What is being asked
Pull every line containing "Project" from the data.

[Dataset entries]
──────────

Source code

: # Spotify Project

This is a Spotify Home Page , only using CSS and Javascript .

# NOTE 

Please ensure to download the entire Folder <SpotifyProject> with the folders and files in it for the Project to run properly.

──────────

Finished task
: # Spotify Project
Please ensure to download the entire Folder <SpotifyProject> with the folders and files in it for the Project to run properly.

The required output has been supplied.